The potential use of plasma NfL as a diagnostic and prognostic biomarker of fatigue in early Parkinson's disease.

Abstract

Background: Fatigue is a prevalent non-motor symptom that often appears in the early stages of Parkinson's disease (PD). Plasma neurofilament light chain (NfL) was elevated in PD patients and may be considered a potential biomarker for both motor and cognitive progression.

Objectives: In this study, we explored the association between plasma NfL levels and various fatigue subtypes and the prediction of baseline plasma NfL levels for fatigue subtype conversion.

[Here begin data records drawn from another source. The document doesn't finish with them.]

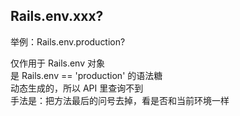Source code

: ## Rails.env.xxx?

举例：Rails.env.production?

仅作用于 Rails.env 对象<br/>
是 Rails.env == 'production' 的语法糖<br/>
动态生成的，所以 API 里查询不到<br/>
手法是：把方法最后的问号去掉，看是否和当前环境一样
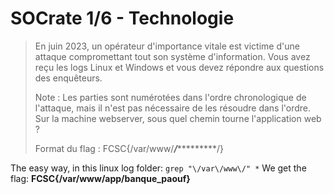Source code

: #  SOCrate 1/6 - Technologie
> En juin 2023, un opérateur d'importance vitale est victime d'une attaque compromettant tout son système d'information. Vous avez reçu les logs Linux et Windows et vous devez répondre aux questions des enquêteurs.
> 
> Note : Les parties sont numérotées dans l'ordre chronologique de l'attaque, mais il n'est pas nécessaire de les résoudre dans l'ordre.
> Sur la machine webserver, sous quel chemin tourne l'application web ?
> 
> Format du flag : FCSC{/var/www/***/************/}

The easy way, in this linux log folder: `grep "\/var\/www\/" *`
We get the flag: **FCSC{/var/www/app/banque_paouf}**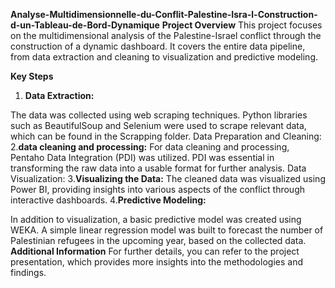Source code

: **Analyse-Multidimensionnelle-du-Conflit-Palestine-Isra-l-Construction-d-un-Tableau-de-Bord-Dynamique**
**Project Overview**
This project focuses on the multidimensional analysis of the Palestine-Israel conflict through the construction of a dynamic dashboard. It covers the entire data pipeline, from data extraction and cleaning to visualization and predictive modeling.

**Key Steps**
1. **Data Extraction:**

The data was collected using web scraping techniques. Python libraries such as BeautifulSoup and Selenium were used to scrape relevant data, which can be found in the Scrapping folder.
Data Preparation and Cleaning:
2.**data cleaning and processing:**
For data cleaning and processing, Pentaho Data Integration (PDI) was utilized. PDI was essential in transforming the raw data into a usable format for further analysis.
Data Visualization:
3.**Visualizing the Data:**
The cleaned data was visualized using Power BI, providing insights into various aspects of the conflict through interactive dashboards.
4.**Predictive Modeling:**

In addition to visualization, a basic predictive model was created using WEKA. A simple linear regression model was built to forecast the number of Palestinian refugees in the upcoming year, based on the collected data.
**Additional Information**
For further details, you can refer to the project presentation, which provides more insights into the methodologies and findings.
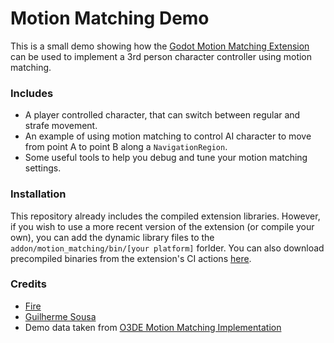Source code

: # Motion Matching Demo

This is a small demo showing how the [Godot Motion Matching Extension](https://github.com/GuilhermeGSousa/godot-motion-matching) can be used to implement a 3rd person character controller using motion matching.

### Includes
- A player controlled character, that can switch between regular and strafe movement.
- An example of using motion matching to control AI character to move from point A to point B along a `NavigationRegion`.
- Some useful tools to help you debug and tune your motion matching settings.

### Installation
This repository already includes the compiled extension libraries. However, if you wish to use a more recent version of the extension (or compile your own), you can add the dynamic library files to the `addon/motion_matching/bin/[your platform]` forlder.
You can also download precompiled binaries from the extension's CI actions [here](https://github.com/GuilhermeGSousa/godot-motion-matching).

### Credits
- [Fire](https://github.com/fire)
- [Guilherme Sousa](https://github.com/GuilhermeGSousa)
- Demo data taken from [O3DE Motion Matching Implementation](https://github.com/o3de/o3de/tree/development/Gems/MotionMatching)
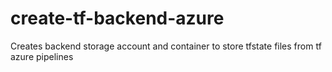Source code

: # create-tf-backend-azure
Creates backend storage account and container to store tfstate files from tf azure pipelines
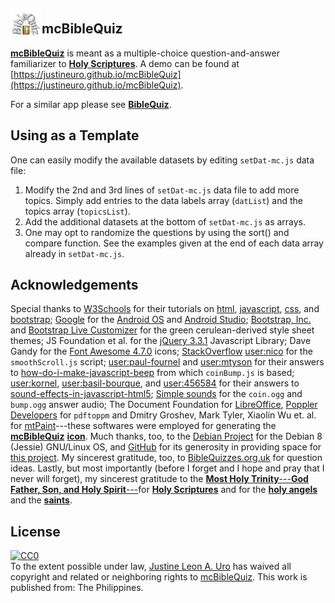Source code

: ## <img alt="mcBQ Logo" src="res/mcBQ_2sq.png" style="margin-bottom: -5px" height="50" width="50" valign="bottom"></img>**mcBibleQuiz**

[**mcBibleQuiz**](https://justineuro.github.io/mcBibleQuiz) is meant as a multiple-choice question-and-answer familiarizer to [**Holy Scriptures**](https://en.wikipedia.org/wiki/Bible).  A demo can be found at [https://justineuro.github.io/mcBibleQuiz](https://justineuro.github.io/mcBibleQuiz).

For a similar app please see [**BibleQuiz**](https://justineuro.github.io/BibleQuiz).  

## Using as a Template
One can easily modify the available datasets by editing `setDat-mc.js` data file:

1. Modify the 2nd and 3rd lines of `setDat-mc.js` data file to add more topics.  Simply add entries to the data labels array (`datList`) and the topics array (`topicsList`).
2. Add the additional datasets at the bottom of `setDat-mc.js` as arrays.
3. One may opt to randomize the questions by using the sort() and compare function.  See the examples given at the end of each data array already in `setDat-mc.js`.


## Acknowledgements
Special thanks to [W3Schools](https://www.w3schools.com/) for their tutorials on [html](https://www.w3schools.com/html), [javascript](https://www.w3schools.com/js), [css](https://www.w3schools.com/css), and [bootstrap](https://www.w3schools.com/bootstrap);  [Google](https://www.google.com) for the [Android OS](https://en.wikipedia.org/wiki/Android_(operating_system)) and [Android Studio](https://developer.android.com/studio/index.html); [Bootstrap, Inc.](http://getbootstrap.com) and [Bootstrap Live Customizer](https://www.bootstrap-live-customizer.com) for the green cerulean-derived style sheet themes; JS Foundation et al. for the [jQuery 3.3.1](https://jquery.com/) Javascript Library; Dave Gandy for the [Font Awesome 4.7.0](http://fontawesome.io) icons; [StackOverflow](https://stackoverflow.com/questions/18071046/smooth-scroll-to-specific-div-on-click) [user:nico](https://stackoverflow.com/users/2654866/nico) for the `smoothScroll.js` script; [user:paul-fournel](https://stackoverflow.com/users/1621981/paul-fournel) and [user:mtyson](https://stackoverflow.com/users/467240/mtyson) for their answers to [how-do-i-make-javascript-beep](https://stackoverflow.com/questions/879152/how-do-i-make-javascript-beep) from which `coinBump.js` is based; [user:kornel](https://stackoverflow.com/users/27009/kornel), [user:basil-bourque](https://stackoverflow.com/users/642706/basil-bourque), and [user:456584](https://stackoverflow.com/users/456584/user456584) for their answers to [sound-effects-in-javascript-html5](https://stackoverflow.com/questions/1933969/sound-effects-in-javascript-html5); [Simple sounds](https://flukeout.github.io/simple-sounds/) for the `coin.ogg` and `bump.ogg` answer audio; The Document Foundation for [LibreOffice](https://www.libreoffice.org/en), [Poppler Developers](http://poppler.freedesktop.org) for `pdftoppm` and Dmitry Groshev, Mark Tyler, Xiaolin Wu et. al. for [mtPaint](http://mtpaint.sourceforge.net/)---these softwares were employed for generating the [**mcBibleQuiz**](https://justineuro.github.io/mcBibleQuiz) [**icon**](res/mcBQ_2sq.png).  Much thanks, too, to the [Debian Project](https://www.debian.org) for the Debian 8 (Jessie) GNU/Linux OS, and [GitHub](https://github.com) for its generosity in providing space for [this project](https://github.com/justineuro/mcBibleQuiz).  My sincerest gratitude, too, to [BibleQuizzes.org.uk](http://www.biblequizzes.org.uk/) for question ideas. Lastly, but most importantly (before I forget and I hope and pray that I never will forget), my sincerest gratitude to the [**Most Holy Trinity**---**God Father, Son, and Holy Spirit**---](https://en.wikipedia.org/wiki/Trinity)for [**Holy Scriptures**](https://en.wikipedia.org/wiki/Bible) and for the [**holy angels**](https://en.wikipedia.org/wiki/Angel) and the [**saints**](https://en.wikipedia.org/wiki/Saint).  

## License
<p xmlns:dct="http://purl.org/dc/terms/" xmlns:vcard="http://www.w3.org/2001/vcard-rdf/3.0#">
  <a rel="license"
     href="http://creativecommons.org/publicdomain/zero/1.0/">
    <img src="http://i.creativecommons.org/p/zero/1.0/88x31.png" style="border-style: none;" alt="CC0" />
  </a>
  <br />
  To the extent possible under law,
  <a rel="dct:publisher"
     href="https://github.com/justineuro">
    <span property="dct:title">Justine Leon A. Uro</span></a>
  has waived all copyright and related or neighboring rights to
  <span property="dct:title"><a href="https://github.com/justineuro/mcBibleQuiz">mcBibleQuiz</a></span>.
This work is published from:
<span property="vcard:Country" datatype="dct:ISO3166"
      content="PH" about="https://github.com/justineuro/mcBibleQuiz">
  The Philippines</span>.
</p>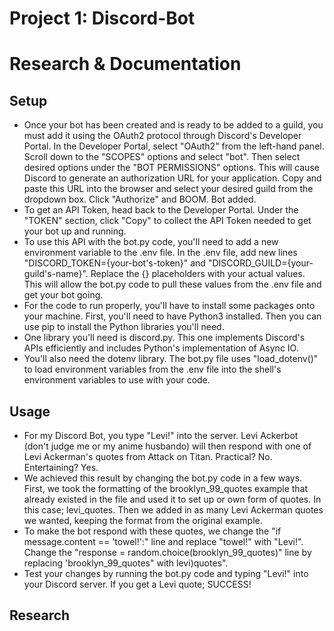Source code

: # Project 1: Discord-Bot  
  
# Research & Documentation  
  
## Setup  
  
- Once your bot has been created and is ready to be added to a guild, 
you must add it using the OAuth2 protocol through Discord's Developer Portal. 
In the Developer Portal, select "OAuth2" from the left-hand panel. Scroll down 
to the "SCOPES" options and select "bot". Then select desired options under 
the "BOT PERMISSIONS" options. This will cause Discord to generate an authorization URL for your application. Copy and paste this URL into the browser and select your desired guild from the dropdown box. Click "Authorize" and BOOM. Bot added.  
- To get an API Token, head back to the Developer Portal. Under the "TOKEN" section, click "Copy" to collect the API Token needed to get your bot up and running.  
- To use this API with the bot.py code, you'll need to add a new environment variable to the .env file. In the .env file, add new lines "DISCORD_TOKEN={your-bot's-token}" and "DISCORD_GUILD={your-guild's-name}". Replace the {} placeholders with your actual values. This will allow the bot.py code to pull these values from the .env file and get your bot going.  
- For the code to run properly, you'll have to install some packages onto your machine. First, you'll need to have Python3 installed. Then you can use pip to install the Python libraries you'll need.  
- One library you'll need is discord.py. This one implements Discord's APIs efficiently and includes Python's implementation of Async IO.  
- You'll also need the dotenv library. The bot.py file uses "load_dotenv()" to load environment variables from the .env file into the shell's environment variables to use with your code.  
  
  
## Usage  
  
- For my Discord Bot, you type "Levi!" into the server. Levi Ackerbot (don't judge me or my anime husbando) will then respond with one of Levi Ackerman's quotes from Attack on Titan. Practical? No. Entertaining? Yes.  
- We achieved this result by changing the bot.py code in a few ways. First, we took the formatting of the brooklyn_99_quotes example that already existed in the file and used it to set up or own form of quotes. In this case; levi_quotes. Then we added in as many Levi Ackerman quotes we wanted, keeping the format from the original example.  
- To make the bot respond with these quotes, we change the "if message.content == 'towel!':" line and replace "towel!" with "Levi!". Change the "response = random.choice(brooklyn_99_quotes)" line by replacing 'brooklyn_99_quotes" with levi)quotes".  
- Test your changes by running the bot.py code and typing "Levi!" into your Discord server. If you get a Levi quote; SUCCESS!  
  
  
## Research   
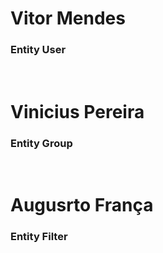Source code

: <h1>Vitor Mendes</h1><h3>Entity User</h3> <br>
<h1>Vinicius Pereira</h1><h3>Entity Group</h3> <br>
<h1>Augusrto França</h1><h3>Entity Filter</h3> <br>
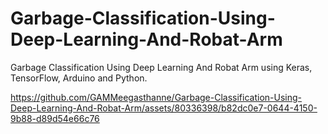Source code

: # Garbage-Classification-Using-Deep-Learning-And-Robat-Arm
Garbage Classification Using Deep Learning And Robat Arm using Keras, TensorFlow, Arduino and Python.


https://github.com/GAMMeegasthanne/Garbage-Classification-Using-Deep-Learning-And-Robat-Arm/assets/80336398/b82dc0e7-0644-4150-9b88-d89d54e66c76


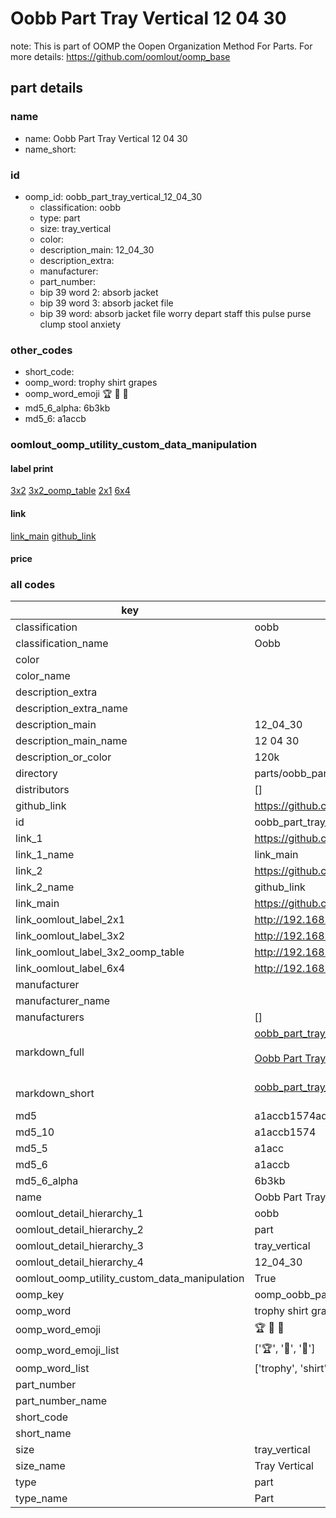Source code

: # Oobb Part Tray Vertical 12 04 30  

note: This is part of OOMP the Oopen Organization Method For Parts. For more details: https://github.com/oomlout/oomp_base

##  part details





### name
* name: Oobb Part Tray Vertical 12 04 30
* name_short: 
### id
* oomp_id: oobb_part_tray_vertical_12_04_30
  * classification: oobb
  * type: part
  * size: tray_vertical
  * color: 
  * description_main: 12_04_30
  * description_extra: 
  * manufacturer: 
  * part_number: 
  * bip 39 word 2: absorb jacket
  * bip 39 word 3: absorb jacket file
  * bip 39 word: absorb jacket file worry depart staff this pulse purse clump stool anxiety

### other_codes
* short_code: 
* oomp_word: trophy shirt grapes
* oomp_word_emoji :trophy: :shirt: :grapes:
* md5_6_alpha: 6b3kb
* md5_6: a1accb






### oomlout_oomp_utility_custom_data_manipulation
#### label print
[3x2](http://192.168.1.245:1112/?label=oomp%206b3kb)
[3x2_oomp_table](http://192.168.1.107:1112/?label=oomp%206b3kb)
[2x1](http://192.168.1.242:1112/?label=oomp%206b3kb)
[6x4](http://192.168.1.55:1112/?label=oomp%206b3kb)    

#### link

[link_main](https://github.com/oomlout/oomlout_oomp_current_version_messy/tree/main/parts/oobb_part_tray_vertical_12_04_30) [github_link](https://github.com/oomlout/oomlout_oomp_part_src/tree/main/parts/oobb_part_tray_vertical_12_04_30)                             

#### price







### all codes 
| key | value |  
| --- | --- |  
| classification | oobb |  
| classification_name | Oobb |  
| color |  |  
| color_name |  |  
| description_extra |  |  
| description_extra_name |  |  
| description_main | 12_04_30 |  
| description_main_name | 12 04 30 |  
| description_or_color | 120k |  
| directory | parts/oobb_part_tray_vertical_12_04_30 |  
| distributors | [] |  
| github_link | https://github.com/oomlout/oomlout_oomp_part_src/tree/main/parts/oobb_part_tray_vertical_12_04_30 |  
| id | oobb_part_tray_vertical_12_04_30 |  
| link_1 | https://github.com/oomlout/oomlout_oomp_current_version_messy/tree/main/parts/oobb_part_tray_vertical_12_04_30 |  
| link_1_name | link_main |  
| link_2 | https://github.com/oomlout/oomlout_oomp_part_src/tree/main/parts/oobb_part_tray_vertical_12_04_30 |  
| link_2_name | github_link |  
| link_main | https://github.com/oomlout/oomlout_oomp_current_version_messy/tree/main/parts/oobb_part_tray_vertical_12_04_30 |  
| link_oomlout_label_2x1 | http://192.168.1.242:1112/?label=oomp%206b3kb |  
| link_oomlout_label_3x2 | http://192.168.1.245:1112/?label=oomp%206b3kb |  
| link_oomlout_label_3x2_oomp_table | http://192.168.1.107:1112/?label=oomp%206b3kb |  
| link_oomlout_label_6x4 | http://192.168.1.55:1112/?label=oomp%206b3kb |  
| manufacturer |  |  
| manufacturer_name |  |  
| manufacturers | [] |  
| markdown_full | [oobb_part_tray_vertical_12_04_30](https://github.com/oomlout/oomlout_oomp_current_version_messy/tree/main/parts/oobb_part_tray_vertical_12_04_30)<br>[](https://github.com/oomlout/oomlout_oomp_current_version_messy/tree/main/parts/oobb_part_tray_vertical_12_04_30)<br>[Oobb Part Tray Vertical 12 04 30](https://github.com/oomlout/oomlout_oomp_current_version_messy/tree/main/parts/oobb_part_tray_vertical_12_04_30)<br><br> |  
| markdown_short | [oobb_part_tray_vertical_12_04_30](https://github.com/oomlout/oomlout_oomp_current_version_messy/tree/main/parts/oobb_part_tray_vertical_12_04_30)<br><br> |  
| md5 | a1accb1574ad9c1b501d6fdcac5dc006 |  
| md5_10 | a1accb1574 |  
| md5_5 | a1acc |  
| md5_6 | a1accb |  
| md5_6_alpha | 6b3kb |  
| name | Oobb Part Tray Vertical 12 04 30 |  
| oomlout_detail_hierarchy_1 | oobb |  
| oomlout_detail_hierarchy_2 | part |  
| oomlout_detail_hierarchy_3 | tray_vertical |  
| oomlout_detail_hierarchy_4 | 12_04_30 |  
| oomlout_oomp_utility_custom_data_manipulation | True |  
| oomp_key | oomp_oobb_part_tray_vertical_12_04_30 |  
| oomp_word | trophy shirt grapes |  
| oomp_word_emoji | :trophy: :shirt: :grapes: |  
| oomp_word_emoji_list | [':trophy:', ':shirt:', ':grapes:'] |  
| oomp_word_list | ['trophy', 'shirt', 'grapes'] |  
| part_number |  |  
| part_number_name |  |  
| short_code |  |  
| short_name |  |  
| size | tray_vertical |  
| size_name | Tray Vertical |  
| type | part |  
| type_name | Part |  

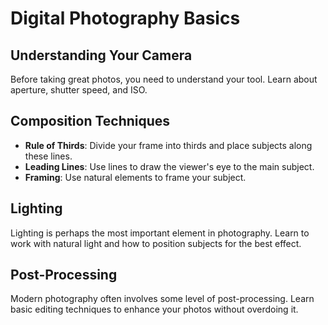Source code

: # Digital Photography Basics

## Understanding Your Camera

Before taking great photos, you need to understand your tool. Learn about aperture, shutter speed, and ISO.

## Composition Techniques

- **Rule of Thirds**: Divide your frame into thirds and place subjects along these lines.
- **Leading Lines**: Use lines to draw the viewer's eye to the main subject.
- **Framing**: Use natural elements to frame your subject.

## Lighting

Lighting is perhaps the most important element in photography. Learn to work with natural light and how to position subjects for the best effect.

## Post-Processing

Modern photography often involves some level of post-processing. Learn basic editing techniques to enhance your photos without overdoing it.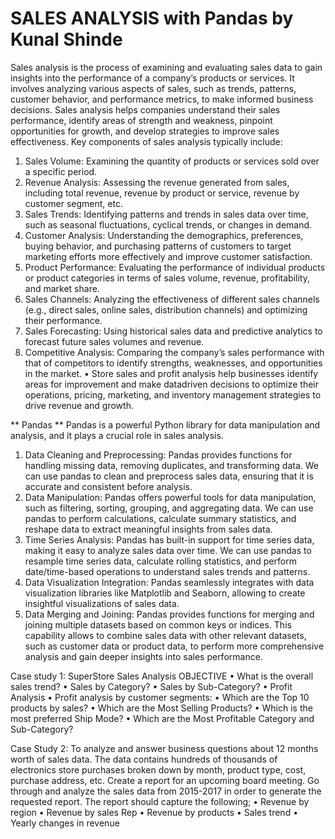 # SALES ANALYSIS with Pandas by Kunal Shinde
Sales analysis is the process of examining and evaluating sales data to gain insights into the performance of a company’s products or services. It involves analyzing various aspects of sales, such as trends, patterns, customer behavior, and performance metrics, to make informed business decisions.
Sales analysis helps companies understand their sales performance, identify areas of strength and weakness, pinpoint opportunities for growth, and develop strategies to improve sales effectiveness.
Key components of sales analysis typically include:
1. Sales Volume: Examining the quantity of products or services sold over a specific period.
2. Revenue Analysis: Assessing the revenue generated from sales, including total revenue, revenue by product or service, revenue by customer segment, etc.
3. Sales Trends: Identifying patterns and trends in sales data over time, such as seasonal fluctuations, cyclical trends, or changes in demand.
4. Customer Analysis: Understanding the demographics, preferences, buying behavior, and purchasing patterns of customers to target marketing efforts more effectively and improve customer satisfaction.
5. Product Performance: Evaluating the performance of individual products or product categories in terms of sales volume, revenue, profitability, and market share.
6. Sales Channels: Analyzing the effectiveness of different sales channels (e.g., direct sales, online sales, distribution channels) and optimizing their performance.
7. Sales Forecasting: Using historical sales data and predictive analytics to forecast future sales volumes and revenue.
8. Competitive Analysis: Comparing the company’s sales performance with that of competitors to identify strengths, weaknesses, and opportunities in the market.
• Store sales and profit analysis help businesses identify areas for improvement and make datadriven decisions to optimize their operations, pricing, marketing, and inventory management strategies to drive revenue and growth.

** Pandas **
Pandas is a powerful Python library for data manipulation and analysis, and it plays a crucial role
in sales analysis.
1. Data Cleaning and Preprocessing: Pandas provides functions for handling missing data, removing duplicates, and transforming data. We can use pandas to clean and preprocess sales data, ensuring that it is accurate and consistent before analysis.
2. Data Manipulation: Pandas offers powerful tools for data manipulation, such as filtering, sorting, grouping, and aggregating data. We can use pandas to perform calculations, calculate summary statistics, and reshape data to extract meaningful insights from sales data.
3. Time Series Analysis: Pandas has built-in support for time series data, making it easy to analyze sales data over time. We can use pandas to resample time series data, calculate rolling statistics, and perform date/time-based operations to understand sales trends and patterns.
4. Data Visualization Integration: Pandas seamlessly integrates with data visualization libraries like Matplotlib and Seaborn, allowing to create insightful visualizations of sales data.
5. Data Merging and Joining: Pandas provides functions for merging and joining multiple datasets based on common keys or indices. This capability allows to combine sales data with other relevant datasets, such as customer data or product data, to perform more comprehensive analysis and gain deeper insights into sales performance.


Case study 1: SuperStore Sales Analysis
OBJECTIVE
• What is the overall sales trend?
• Sales by Category?
• Sales by Sub-Category?
• Profit Analysis
• Profit analysis by customer segments:
• Which are the Top 10 products by sales?
• Which are the Most Selling Products?
• Which is the most preferred Ship Mode?
• Which are the Most Profitable Category and Sub-Category?

Case Study 2: To analyze and answer business questions about 12 months worth of sales data.
The data contains hundreds of thousands of electronics store purchases broken down by month, product type, cost, purchase address, etc.
Create a report for an upcoming board meeting. Go through and analyze the sales data from 2015-2017 in order to generate the requested report. The report should capture the following;
• Revenue by region
• Revenue by sales Rep
• Revenue by products
• Sales trend
• Yearly changes in revenue
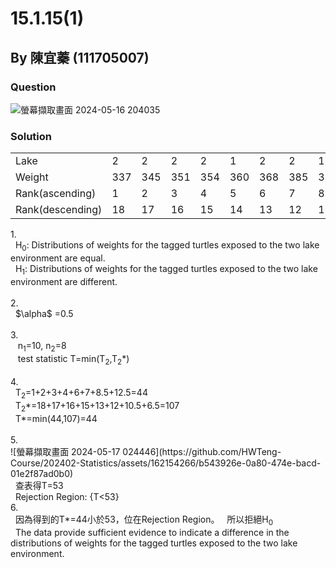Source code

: # 15.1.15(1)
## By 陳宜蓁 (111705007)

### Question
![螢幕擷取畫面 2024-05-16 204035](https://github.com/HWTeng-Course/202402-Statistics/assets/162154266/b55b03ea-f711-4d15-b314-77dfc83937cf)



### Solution
<table>
  <tr>
    <td>Lake</td>
    <td>2</td><td>2</td><td>2</td><td>2</td><td>1</td>
    <td>2</td><td>2</td><td>1</td><td>2</td><td>1</td>
    <td>1</td><td>1</td><td>2</td><td>1</td><td>1</td>
    <td>1</td><td>1</td><td>1</td>
  </tr>
  <tr>
    <td>Weight</td>
    <td>337</td><td>345</td><td>351</td><td>354</td><td>360</td>
    <td>368</td><td>385</td><td>391</td><td>391</td><td>394</td>
    <td>396</td><td>399</td><td>399</td><td>411</td><td>416</td>
    <td>430</td><td>433</td><td>456</td>
  </tr>
  <tr>
    <td>Rank(ascending)</td>
    <td>1</td><td>2</td><td>3</td><td>4</td><td>5</td>
    <td>6</td><td>7</td><td>8.5</td><td>8.5</td><td>10</td>
    <td>11</td><td>12.5</td><td>12.5</td><td>14</td><td>15</td>
    <td>16</td><td>17</td><td>18</td>
  </tr>
  <tr>
    <td>Rank(descending)</td>
    <td>18</td><td>17</td><td>16</td><td>15</td><td>14</td>
    <td>13</td><td>12</td><td>10.5</td><td>10.5</td><td>9</td>
    <td>8</td><td>6.5</td><td>6.5</td><td>5</td><td>4</td>
    <td>3</td><td>2</td><td>1</td>
  </tr>
</table>
1.<br>
  &nbsp;&nbspH<sub>0</sub>: Distributions of weights for the tagged turtles exposed to the two lake environment are equal.<br>
  &nbsp;&nbspH<sub>1</sub>: Distributions of weights for the tagged turtles exposed to the two lake environment are different.<br><br>
2.<br>
  &nbsp;&nbsp$\alpha$ =0.5<br><br>
3.<br>
  &nbsp;&nbsp n<sub>1</sub>=10, n<sub>2</sub>=8<br>
  &nbsp;&nbsp test statistic T=min(T<sub>2</sub>,T<sub>2</sub>*)<br><br>
4.<br>
  &nbsp;&nbspT<sub>2</sub>=1+2+3+4+6+7+8.5+12.5=44<br>
  &nbsp;&nbspT<sub>2</sub>*=18+17+16+15+13+12+10.5+6.5=107<br>
  &nbsp;&nbspT*=min(44,107)=44<br><br>
5.<br>
![螢幕擷取畫面 2024-05-17 024446](https://github.com/HWTeng-Course/202402-Statistics/assets/162154266/b543926e-0a80-474e-bacd-01e2f87ad0b0)
  <br>
  &nbsp;&nbsp查表得T=53<br>
  &nbsp;&nbspRejection Region: {T<53}<br>
6.<br>
  &nbsp;&nbsp因為得到的T*=44小於53，位在Rejection Region。
  &nbsp;&nbsp所以拒絕H<sub>0</sub><br>
  &nbsp;&nbspThe data provide sufficient evidence to indicate a difference in the distributions of weights for the tagged turtles exposed to the two lake environment.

Methods: Patients with PD were classified into four categories: persistent fatigue, never fatigue, non-persistent fatigue, and new-onset fatigue. They underwent detailed neurological evaluations at baseline and a 2-year follow-up. Plasma NfL, glial fibrillary acidic protein, phosphorylated tau181, amyloid beta 42, and Aβ40 levels in both PD patients and control subjects were measured using an ultrasensitive single molecule array.

Results: The study enrolled 174 PD patients and 95 control subjects. Plasma NfL levels were significantly higher in the persistent fatigue group compared to the never fatigue group at the 2-year follow-up (p < 0.05). Longitudinally, 45.16% of baseline fatigue patients converted to non-fatigue at the 2-year follow-up. Additionally, 22.12% of patients initially without-figure patients converted to fatigue patients at the 2-year follow-up. Baseline plasma NfL levels were significantly higher in both the persistent fatigue and new-onset fatigue groups compared to the never fatigue group (p < 0.05). Higher baseline NfL levels were significantly associated with new-onset fatigue (odds ratio = 1.127, p = 0.034) after adjusting for confounders.

Conclusion: Baseline plasma NfL levels may serve as a biomarker for predicting fatigue subtype conversion and the progression of fatigue in PD.